[Task details]
Only lines with the word "rates" belong in the answer; copy them from the records below.

[Provided information]
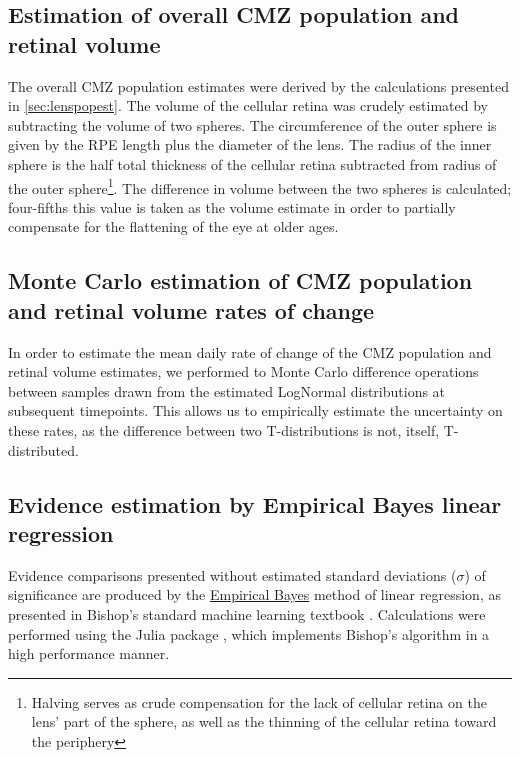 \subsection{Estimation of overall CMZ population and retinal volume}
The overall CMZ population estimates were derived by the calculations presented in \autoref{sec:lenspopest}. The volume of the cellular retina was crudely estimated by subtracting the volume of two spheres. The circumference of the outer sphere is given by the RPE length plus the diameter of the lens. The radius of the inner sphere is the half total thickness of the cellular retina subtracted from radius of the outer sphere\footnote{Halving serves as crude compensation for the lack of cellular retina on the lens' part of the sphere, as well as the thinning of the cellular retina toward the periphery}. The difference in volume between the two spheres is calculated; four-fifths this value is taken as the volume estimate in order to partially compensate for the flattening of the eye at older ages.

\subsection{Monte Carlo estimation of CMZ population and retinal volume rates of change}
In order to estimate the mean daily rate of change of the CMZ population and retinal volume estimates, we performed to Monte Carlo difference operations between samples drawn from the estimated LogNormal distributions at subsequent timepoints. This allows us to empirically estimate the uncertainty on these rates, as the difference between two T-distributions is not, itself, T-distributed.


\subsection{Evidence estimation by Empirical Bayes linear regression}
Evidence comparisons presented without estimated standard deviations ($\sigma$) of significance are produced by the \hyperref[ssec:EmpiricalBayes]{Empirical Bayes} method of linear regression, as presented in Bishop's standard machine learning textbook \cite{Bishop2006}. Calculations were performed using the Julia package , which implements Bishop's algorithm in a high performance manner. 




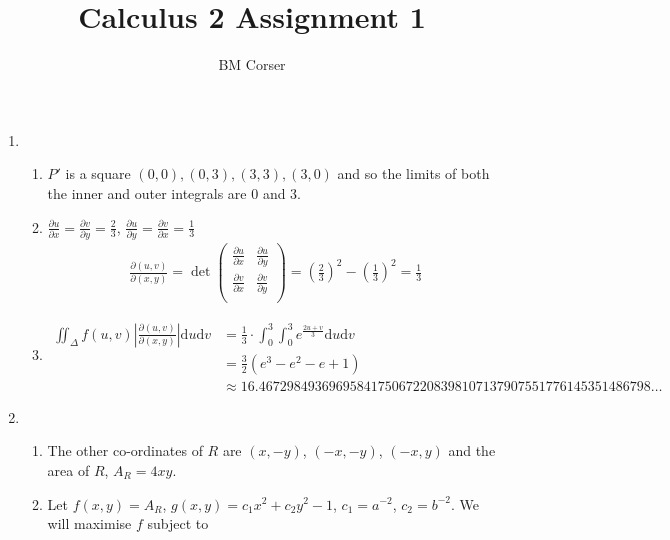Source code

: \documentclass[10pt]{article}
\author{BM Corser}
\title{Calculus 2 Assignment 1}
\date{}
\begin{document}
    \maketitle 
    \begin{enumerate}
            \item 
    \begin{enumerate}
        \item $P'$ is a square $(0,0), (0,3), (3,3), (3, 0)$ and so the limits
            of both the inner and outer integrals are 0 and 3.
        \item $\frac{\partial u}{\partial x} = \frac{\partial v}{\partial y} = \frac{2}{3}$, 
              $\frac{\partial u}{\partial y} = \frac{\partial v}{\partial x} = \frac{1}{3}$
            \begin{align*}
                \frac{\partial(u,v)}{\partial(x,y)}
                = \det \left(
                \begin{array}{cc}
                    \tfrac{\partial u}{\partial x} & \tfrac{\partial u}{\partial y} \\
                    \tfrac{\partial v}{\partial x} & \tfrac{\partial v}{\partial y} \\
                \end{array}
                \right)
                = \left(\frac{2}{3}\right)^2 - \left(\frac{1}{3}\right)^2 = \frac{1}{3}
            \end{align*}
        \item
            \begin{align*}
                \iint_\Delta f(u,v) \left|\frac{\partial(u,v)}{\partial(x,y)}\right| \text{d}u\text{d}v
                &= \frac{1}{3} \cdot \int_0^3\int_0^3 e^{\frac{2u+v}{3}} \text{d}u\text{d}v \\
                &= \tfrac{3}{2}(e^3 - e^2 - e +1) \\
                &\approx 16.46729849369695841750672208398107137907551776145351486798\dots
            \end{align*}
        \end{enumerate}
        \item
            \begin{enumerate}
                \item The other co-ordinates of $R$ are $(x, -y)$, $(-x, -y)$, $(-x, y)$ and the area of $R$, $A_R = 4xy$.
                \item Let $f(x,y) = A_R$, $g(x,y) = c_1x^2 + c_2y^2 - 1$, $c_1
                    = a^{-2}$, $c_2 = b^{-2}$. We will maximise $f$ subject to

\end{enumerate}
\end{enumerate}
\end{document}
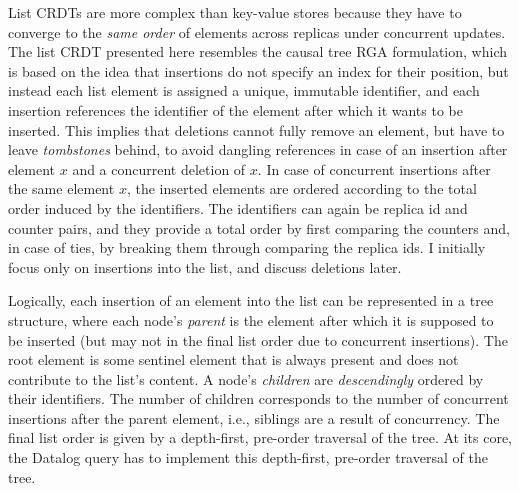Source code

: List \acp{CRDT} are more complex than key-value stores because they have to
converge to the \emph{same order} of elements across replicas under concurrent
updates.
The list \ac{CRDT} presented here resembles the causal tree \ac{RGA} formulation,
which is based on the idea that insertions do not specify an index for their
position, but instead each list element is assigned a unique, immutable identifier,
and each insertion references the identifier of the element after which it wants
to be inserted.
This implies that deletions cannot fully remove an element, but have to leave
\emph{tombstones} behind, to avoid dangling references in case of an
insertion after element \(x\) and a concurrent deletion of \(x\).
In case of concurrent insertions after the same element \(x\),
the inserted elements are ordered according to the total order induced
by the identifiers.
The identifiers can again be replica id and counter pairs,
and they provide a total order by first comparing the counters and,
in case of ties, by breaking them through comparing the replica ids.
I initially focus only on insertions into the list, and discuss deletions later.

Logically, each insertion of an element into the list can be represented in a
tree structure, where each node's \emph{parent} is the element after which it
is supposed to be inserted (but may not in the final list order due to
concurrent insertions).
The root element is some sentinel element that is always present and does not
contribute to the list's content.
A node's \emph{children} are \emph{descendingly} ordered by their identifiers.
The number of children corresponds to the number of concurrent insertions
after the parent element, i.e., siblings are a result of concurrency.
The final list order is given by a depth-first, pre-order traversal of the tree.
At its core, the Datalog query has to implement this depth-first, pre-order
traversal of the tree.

--

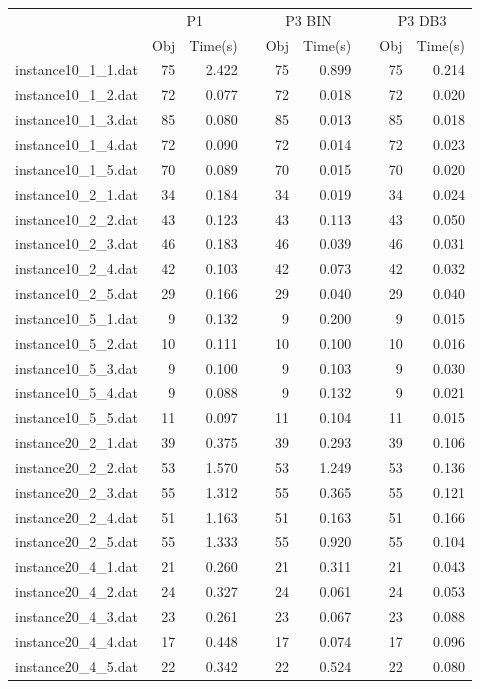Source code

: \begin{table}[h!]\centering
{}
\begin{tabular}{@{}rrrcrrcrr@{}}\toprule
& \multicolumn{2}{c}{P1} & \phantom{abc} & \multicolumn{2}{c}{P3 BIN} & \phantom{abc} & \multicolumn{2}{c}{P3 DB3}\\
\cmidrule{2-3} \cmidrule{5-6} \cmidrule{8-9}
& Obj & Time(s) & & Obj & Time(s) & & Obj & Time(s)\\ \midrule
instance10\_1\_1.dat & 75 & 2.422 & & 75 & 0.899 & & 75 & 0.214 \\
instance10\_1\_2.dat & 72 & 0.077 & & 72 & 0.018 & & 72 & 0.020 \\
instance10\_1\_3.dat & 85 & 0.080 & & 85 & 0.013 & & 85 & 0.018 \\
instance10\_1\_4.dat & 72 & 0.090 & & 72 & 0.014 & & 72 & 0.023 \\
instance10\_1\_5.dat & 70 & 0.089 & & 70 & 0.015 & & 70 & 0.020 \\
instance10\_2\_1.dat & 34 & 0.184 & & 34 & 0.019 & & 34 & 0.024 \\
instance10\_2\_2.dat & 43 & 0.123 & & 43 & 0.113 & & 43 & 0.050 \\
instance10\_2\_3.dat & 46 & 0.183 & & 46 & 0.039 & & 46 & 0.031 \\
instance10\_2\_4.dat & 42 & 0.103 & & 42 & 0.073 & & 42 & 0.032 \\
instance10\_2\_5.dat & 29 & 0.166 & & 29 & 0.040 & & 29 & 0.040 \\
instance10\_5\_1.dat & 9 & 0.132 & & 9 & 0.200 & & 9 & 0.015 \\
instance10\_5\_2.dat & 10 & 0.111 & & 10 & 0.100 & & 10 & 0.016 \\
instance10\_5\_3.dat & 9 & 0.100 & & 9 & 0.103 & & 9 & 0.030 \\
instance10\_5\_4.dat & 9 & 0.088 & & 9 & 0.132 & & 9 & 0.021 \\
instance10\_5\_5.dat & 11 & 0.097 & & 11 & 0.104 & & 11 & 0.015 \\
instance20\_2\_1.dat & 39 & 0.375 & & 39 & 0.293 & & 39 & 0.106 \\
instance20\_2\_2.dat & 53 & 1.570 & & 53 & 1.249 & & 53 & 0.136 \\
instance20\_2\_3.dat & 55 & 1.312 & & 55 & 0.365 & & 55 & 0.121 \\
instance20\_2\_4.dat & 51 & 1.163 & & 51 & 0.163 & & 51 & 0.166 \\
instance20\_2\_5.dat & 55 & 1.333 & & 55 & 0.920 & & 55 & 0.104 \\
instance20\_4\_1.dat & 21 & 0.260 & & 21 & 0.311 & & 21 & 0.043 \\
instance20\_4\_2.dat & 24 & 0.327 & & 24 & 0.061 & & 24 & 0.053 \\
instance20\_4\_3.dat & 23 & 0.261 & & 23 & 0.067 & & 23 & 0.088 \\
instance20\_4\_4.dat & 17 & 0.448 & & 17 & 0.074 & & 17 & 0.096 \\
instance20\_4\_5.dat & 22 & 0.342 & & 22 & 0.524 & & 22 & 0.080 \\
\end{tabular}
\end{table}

* * *

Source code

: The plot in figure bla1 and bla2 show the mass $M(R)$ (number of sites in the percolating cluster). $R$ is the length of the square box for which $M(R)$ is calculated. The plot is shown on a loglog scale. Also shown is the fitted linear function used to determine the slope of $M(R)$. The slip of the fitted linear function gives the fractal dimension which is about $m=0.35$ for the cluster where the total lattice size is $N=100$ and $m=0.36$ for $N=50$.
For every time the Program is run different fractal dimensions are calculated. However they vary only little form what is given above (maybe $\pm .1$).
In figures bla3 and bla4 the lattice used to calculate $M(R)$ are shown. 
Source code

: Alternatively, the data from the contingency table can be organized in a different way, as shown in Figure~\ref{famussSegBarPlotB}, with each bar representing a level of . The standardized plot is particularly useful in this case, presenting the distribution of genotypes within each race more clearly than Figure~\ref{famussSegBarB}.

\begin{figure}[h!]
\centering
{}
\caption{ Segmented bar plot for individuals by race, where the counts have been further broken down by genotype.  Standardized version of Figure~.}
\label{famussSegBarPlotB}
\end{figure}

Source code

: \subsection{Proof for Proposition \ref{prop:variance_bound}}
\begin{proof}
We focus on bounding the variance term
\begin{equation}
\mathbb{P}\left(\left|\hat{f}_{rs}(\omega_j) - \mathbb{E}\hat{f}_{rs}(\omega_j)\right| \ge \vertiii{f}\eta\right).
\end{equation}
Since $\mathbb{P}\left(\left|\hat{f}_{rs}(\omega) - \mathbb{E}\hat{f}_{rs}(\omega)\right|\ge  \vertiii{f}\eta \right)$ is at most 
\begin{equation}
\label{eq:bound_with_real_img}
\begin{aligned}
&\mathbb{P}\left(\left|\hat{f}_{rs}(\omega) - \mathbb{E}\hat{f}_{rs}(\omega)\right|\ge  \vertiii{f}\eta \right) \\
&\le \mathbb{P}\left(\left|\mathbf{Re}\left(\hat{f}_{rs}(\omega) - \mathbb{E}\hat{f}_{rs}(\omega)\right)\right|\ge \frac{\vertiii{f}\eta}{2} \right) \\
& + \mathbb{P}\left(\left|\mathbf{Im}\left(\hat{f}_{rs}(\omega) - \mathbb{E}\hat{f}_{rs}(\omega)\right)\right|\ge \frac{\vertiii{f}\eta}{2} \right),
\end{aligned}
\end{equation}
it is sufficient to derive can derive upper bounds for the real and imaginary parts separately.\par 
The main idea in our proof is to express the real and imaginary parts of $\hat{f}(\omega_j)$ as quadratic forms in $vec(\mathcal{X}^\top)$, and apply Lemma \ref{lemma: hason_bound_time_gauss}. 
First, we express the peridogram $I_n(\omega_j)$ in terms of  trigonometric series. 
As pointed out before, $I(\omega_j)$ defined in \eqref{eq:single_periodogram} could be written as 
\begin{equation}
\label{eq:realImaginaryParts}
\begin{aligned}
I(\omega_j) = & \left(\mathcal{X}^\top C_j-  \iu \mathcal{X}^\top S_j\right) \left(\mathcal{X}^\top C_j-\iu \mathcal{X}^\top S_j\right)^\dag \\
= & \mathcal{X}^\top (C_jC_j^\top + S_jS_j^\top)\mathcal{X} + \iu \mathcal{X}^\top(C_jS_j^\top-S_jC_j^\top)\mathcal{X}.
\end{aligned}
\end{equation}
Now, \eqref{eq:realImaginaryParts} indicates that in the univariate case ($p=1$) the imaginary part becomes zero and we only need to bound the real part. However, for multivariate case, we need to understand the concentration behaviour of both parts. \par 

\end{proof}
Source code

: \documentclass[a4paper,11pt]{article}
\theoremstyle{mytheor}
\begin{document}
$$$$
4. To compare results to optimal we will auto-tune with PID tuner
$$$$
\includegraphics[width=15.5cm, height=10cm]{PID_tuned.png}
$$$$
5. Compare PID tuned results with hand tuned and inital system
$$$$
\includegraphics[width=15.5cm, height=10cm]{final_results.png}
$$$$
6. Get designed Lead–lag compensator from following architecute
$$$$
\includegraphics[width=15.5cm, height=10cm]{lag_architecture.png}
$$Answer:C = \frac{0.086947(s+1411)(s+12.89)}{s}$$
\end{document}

[Answer space]
\subsection{Monte Carlo estimation of CMZ population and retinal volume rates of change}
In order to estimate the mean daily rate of change of the CMZ population and retinal volume estimates, we performed to Monte Carlo difference operations between samples drawn from the estimated LogNormal distributions at subsequent timepoints. This allows us to empirically estimate the uncertainty on these rates, as the difference between two T-distributions is not, itself, T-distributed.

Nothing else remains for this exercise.